Bunun nedenlerine de bakıldığında; Afrika nüfusun en çok arttığı kıtadır. Bunun sonucunda da şehirleşme çok fazla oluyor. Şehirleşme fazla olunca ormanlara giriliyor. Nüfus arttıkça açlık fazla oluyor. İnsanlar gıdalara ulaşabilmek için ormanlarda normalde temas edemeyeceği hayvanlarla temas etmeye, hatta bunları yemeye başlıyorlar. Bu da yaban hayatında normalde insanın karşılaşmayacağı virüslerle karşılaşıp, bunların insanda evrilmesi ve yeni hastalıkların ortaya çıkmasına neden oluyor. Bunlar da zoonotik hastalıklar oluyor” diye konuştu.
‘TEK SAĞLIK SİSTEMİ’
Yardımcı, DSÖ ve diğer kuruluşların bir araya gelerek ‘tek sağlık’ sisteminin kurulması için çalışma başlattıklarını, Türkiye’de de hem Sağlık Bakanlığı hem de Tarım ve Orman Bakanlığı’nın bu konuda iş birliği yaptığını dile getirdi. Yardımcı, ‘tek sağlık’ kavramının yerel, ülkesel ve dünya boyutunda hayvan, insan ve çevre ile ilgili olan her şeyin sağlıklı hale getirilmesi için iş birliğini öngördüğüne vurgu yaparak, “Merkezde insan hekimi ve veteriner hekimi olmak üzere iş birliğiyle sonuç elde etmeyi hedefleyen bir kavram.
Şehirleşme, göçler ve bunlar beraberinde ekosistemi de etkiliyor. Örneğin, ormanın içerisinden bir yol açılıyor. Ormanın yapısı bozuluyor. Ama aynı zamanda ormanın içerisine de giriliyor. Bu sadece Türkiye’de değil, Afrika’da da, Amazonlar’da da düşünülebilir. Bunun sonucunda özellikle son dönemde Rusya-Ukrayna savaşından sonra belirginleşen bir gıda krizi de mevcut. Gıda krizi diğerleriyle birleşerek, durumu iyice vahim hale getirdi” ifadelerini kullandı.
‘HEPSİNDE BİR HAYVAN İSMİ VAR’
Prof. Dr. Yardımcı, orman yangınları ve sel felaketlerinin etkilerine de dikkat çekerek, “Örneğin ormanın yanması orada başka bir yapının oluşmasıdır. Orman yanınca geride çalılar kalıyor ve buraya fareler geliyor. Fareler değişik hastalıkları taşıyorlar. Ormanların tahrip edilmesi sonucunda meydana gelen yapıya kemirgenler, fareler gelerek, değişik hastalıkların ortaya çıkmasına da neden olabiliyorlar. Bu nedenle ‘tek sağlık’ sistemi; anlattığım şekilde merkeze insan, hekim, veteriner hekim koyarak diğer meslek gruplarıyla birlikte bir sistem kurulması gerekiyor.
Bu kavram üzerinden sistem kurulması gerekiyor.
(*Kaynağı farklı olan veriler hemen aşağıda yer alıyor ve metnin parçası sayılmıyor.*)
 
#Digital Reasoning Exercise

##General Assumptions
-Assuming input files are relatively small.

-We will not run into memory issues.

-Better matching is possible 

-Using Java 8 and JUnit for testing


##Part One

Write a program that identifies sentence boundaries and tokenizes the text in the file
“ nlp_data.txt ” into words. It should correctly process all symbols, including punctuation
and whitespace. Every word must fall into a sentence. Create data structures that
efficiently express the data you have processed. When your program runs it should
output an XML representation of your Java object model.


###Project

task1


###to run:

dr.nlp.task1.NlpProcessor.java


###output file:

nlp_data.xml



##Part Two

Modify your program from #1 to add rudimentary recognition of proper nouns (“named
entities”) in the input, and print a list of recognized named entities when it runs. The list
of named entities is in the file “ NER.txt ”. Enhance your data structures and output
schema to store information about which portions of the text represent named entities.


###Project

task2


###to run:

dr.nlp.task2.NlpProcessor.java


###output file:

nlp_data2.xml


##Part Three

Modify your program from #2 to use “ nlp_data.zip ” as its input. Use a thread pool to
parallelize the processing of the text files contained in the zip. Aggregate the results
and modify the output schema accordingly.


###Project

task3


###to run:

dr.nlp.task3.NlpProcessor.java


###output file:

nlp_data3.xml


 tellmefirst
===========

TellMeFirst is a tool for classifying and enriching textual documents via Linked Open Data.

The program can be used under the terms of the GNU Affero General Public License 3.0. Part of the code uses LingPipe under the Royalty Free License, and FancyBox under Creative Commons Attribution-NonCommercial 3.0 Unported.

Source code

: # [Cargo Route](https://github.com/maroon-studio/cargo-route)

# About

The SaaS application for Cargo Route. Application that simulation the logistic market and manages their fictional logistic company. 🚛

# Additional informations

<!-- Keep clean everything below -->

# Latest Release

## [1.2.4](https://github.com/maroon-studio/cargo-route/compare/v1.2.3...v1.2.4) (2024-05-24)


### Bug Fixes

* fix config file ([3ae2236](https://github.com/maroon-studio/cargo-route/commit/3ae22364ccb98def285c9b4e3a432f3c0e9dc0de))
Covid-19 pandemisi, hatta daha önceki hastalıkları da sayabiliriz; kuş gribi, influenza, domuz gribi hepsinde bir hayvan ismi dile getiriyoruz. Görülüyor ki bunlar sadece hastanede insan hekimlerinin çözebileceği bir durum değil. Dolayısıyla ‘tek sağlık’ konusunun kavramı çok geniş. Bununla ilgili veteriner hekimlerinin çok fazla açıklamaları vardı. Özellikle Covid-19 pandemisi ortaya çıkıktan sonra bu konunun insan hekimi, hayvan hekimi yani veteriner hekim ile aynı zamanda çevreyle ilgili olan unsurların konusu olduğu ortaya çıktı” diye konuştu.
Prof. Dr. Yardımcı, ayrıca erken uyarı sistemlerinin kurularak, ormandaki riskli bölgelere insanların girmesinin engellenmesi ve yeme alışkanlıkları ile ilgili bazı şeylerin değiştirilmesi gerektiğini kaydetti.